Ben responded first by voicing the unpopularity of digital apps spending on hard-to-measure brand building, offline and digital reach media channel. However, “if you haven’t done the high-level brand seeding or educated your consumers about who you are and what your brand stands for, they will not be thinking about you in the moment of truth – the moment they are making a purchasing decision or need to solve a problem. If you are not front of mind when that moment happens, it doesn’t matter how much money you spend on performance marketing, your competitors can still steal the market.”

Brands that are purely performance-based are simply converting the shallow pool of consumers with a short-term need; soon that will dry up, especially if the economic environment is tough. For years now marketers have been paying attention to the insights of Les Binet and Peter Field, who’ve taught us that long term brand investment increases short term sales and builds brand resilience.
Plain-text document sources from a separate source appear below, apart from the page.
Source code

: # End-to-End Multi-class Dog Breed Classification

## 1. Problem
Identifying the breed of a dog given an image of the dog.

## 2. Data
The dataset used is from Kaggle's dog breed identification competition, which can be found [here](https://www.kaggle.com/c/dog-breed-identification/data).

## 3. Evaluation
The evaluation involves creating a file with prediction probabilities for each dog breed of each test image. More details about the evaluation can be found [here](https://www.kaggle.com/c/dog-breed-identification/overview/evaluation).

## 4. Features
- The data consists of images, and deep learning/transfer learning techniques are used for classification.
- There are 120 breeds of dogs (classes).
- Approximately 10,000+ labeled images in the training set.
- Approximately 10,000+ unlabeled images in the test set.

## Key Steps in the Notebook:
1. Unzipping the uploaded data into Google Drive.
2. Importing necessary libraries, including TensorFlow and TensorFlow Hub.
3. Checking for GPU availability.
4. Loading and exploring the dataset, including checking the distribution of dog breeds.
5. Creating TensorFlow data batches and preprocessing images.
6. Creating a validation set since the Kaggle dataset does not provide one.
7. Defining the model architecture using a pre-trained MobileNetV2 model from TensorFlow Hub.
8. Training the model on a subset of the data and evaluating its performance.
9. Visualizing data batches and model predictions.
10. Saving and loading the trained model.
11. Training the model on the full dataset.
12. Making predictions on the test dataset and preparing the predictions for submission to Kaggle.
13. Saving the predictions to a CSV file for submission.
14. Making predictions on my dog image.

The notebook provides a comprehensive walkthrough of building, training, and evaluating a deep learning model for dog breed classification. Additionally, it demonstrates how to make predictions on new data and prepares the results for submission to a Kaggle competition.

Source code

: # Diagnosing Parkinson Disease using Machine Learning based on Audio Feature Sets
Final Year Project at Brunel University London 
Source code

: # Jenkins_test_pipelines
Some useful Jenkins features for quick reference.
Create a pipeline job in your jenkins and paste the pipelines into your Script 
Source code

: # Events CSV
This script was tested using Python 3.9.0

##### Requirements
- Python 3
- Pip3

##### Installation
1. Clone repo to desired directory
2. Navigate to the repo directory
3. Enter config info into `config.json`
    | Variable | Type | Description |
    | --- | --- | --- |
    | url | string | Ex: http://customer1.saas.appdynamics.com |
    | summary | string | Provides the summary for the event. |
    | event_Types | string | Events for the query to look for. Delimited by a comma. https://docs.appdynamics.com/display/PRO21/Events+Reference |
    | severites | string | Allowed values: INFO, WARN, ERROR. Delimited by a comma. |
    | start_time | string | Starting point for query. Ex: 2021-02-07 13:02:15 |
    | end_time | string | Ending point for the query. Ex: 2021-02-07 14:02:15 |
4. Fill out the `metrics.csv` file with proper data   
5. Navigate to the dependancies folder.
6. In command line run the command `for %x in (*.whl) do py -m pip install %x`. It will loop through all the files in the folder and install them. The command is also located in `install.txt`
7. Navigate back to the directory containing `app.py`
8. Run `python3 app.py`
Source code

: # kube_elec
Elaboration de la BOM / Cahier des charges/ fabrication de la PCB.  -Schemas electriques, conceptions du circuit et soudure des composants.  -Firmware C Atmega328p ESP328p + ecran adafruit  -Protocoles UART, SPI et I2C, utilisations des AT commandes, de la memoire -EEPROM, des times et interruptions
Turning to Jessica, our Chair asks how important brand building is for new brands like So Syncd? “It’s definitely very important as a dating app – you’re looking for your life partner, so perhaps there is nothing more important in the world than that right? I never wanted us to be one of those apps that you see on Instagram, that nobody really understands and looks a bit dodgy!”

Jessica knows that building the brand in the right way has a positive impact on the type of users that join; in this way she can create a clear point of difference between So Syncd and its well-established competitors. Jessica employs a vast amount of PR to build brand and drive UA, working closely with journalists and titles to develop specific, useful content that builds legitimacy and brand confidence.

Turning to James Q., our chair asks a direct question about user acquisition and brand building, since The Times and The Sunday Times are both well-known titles, with +90% brand awareness. James admits that consumer understanding and trust in the brand helps dramatically when people are looking for a reliable news source for breaking news. However, he’ll never stop investing in acquisition alongside brand. He commented that “from a user acquisition perspective much has changed – we’re seeing a lot less data from an iOS perspective, unless you’re running directly with Apple, but the privacy changes are making it hard to see results from certain platforms. It’s vital for us to see beyond the install for subscription events, so we’ve doubled down on areas where we can measure data.”

Moving on to CRM and retention, the Chair asks our panel how they ensure that users are retained and how they limit churn?

It’s clear from all their responses that understanding user behaviour is key in recognising the signals that someone will churn. Ben commented: “work out your tipping point behaviour that dramatically increases the likelihood of getting your subscribers to stay. And laser focus on driving that behaviour as your North Star. For example, getting users to come back to your service twice a week, rather than once a week, could have a significant impact on your tenure, LTV and ROI.”

Key to avoiding churn was to use the data to understand what a user might want to watch next and then use first-party channels, such as emails or in-app banners, to push that to them. Ben recognised that “there was a very direct correlation – the more a user engaged with the service, the more value they perceived they got back from the service; the better the price value in the customer’s mind, the more likely they are to stay with you.” “It comes down to whether by working with your data scientists, you can filter down the petabytes of 1st and 3rd party data to create smaller, more targeted user cohorts (ideally individual cohorts of one) and whether you can then make completely personalised recommendations to that person, in real time”, Ben concluded.

To retain customers, the days of having disconnected marketing, data and product teams are over – the best services are those that make good use of integrated user data to better understand the customer, to inform their marketing and ultimately to serve their customers better.

James Q. added that “from a news perspective it’s really important to be the ‘first’, so if there is breaking news, like today’s budget, it’s vital to get the news to customers before they even realise they’re looking for it. That is good service.”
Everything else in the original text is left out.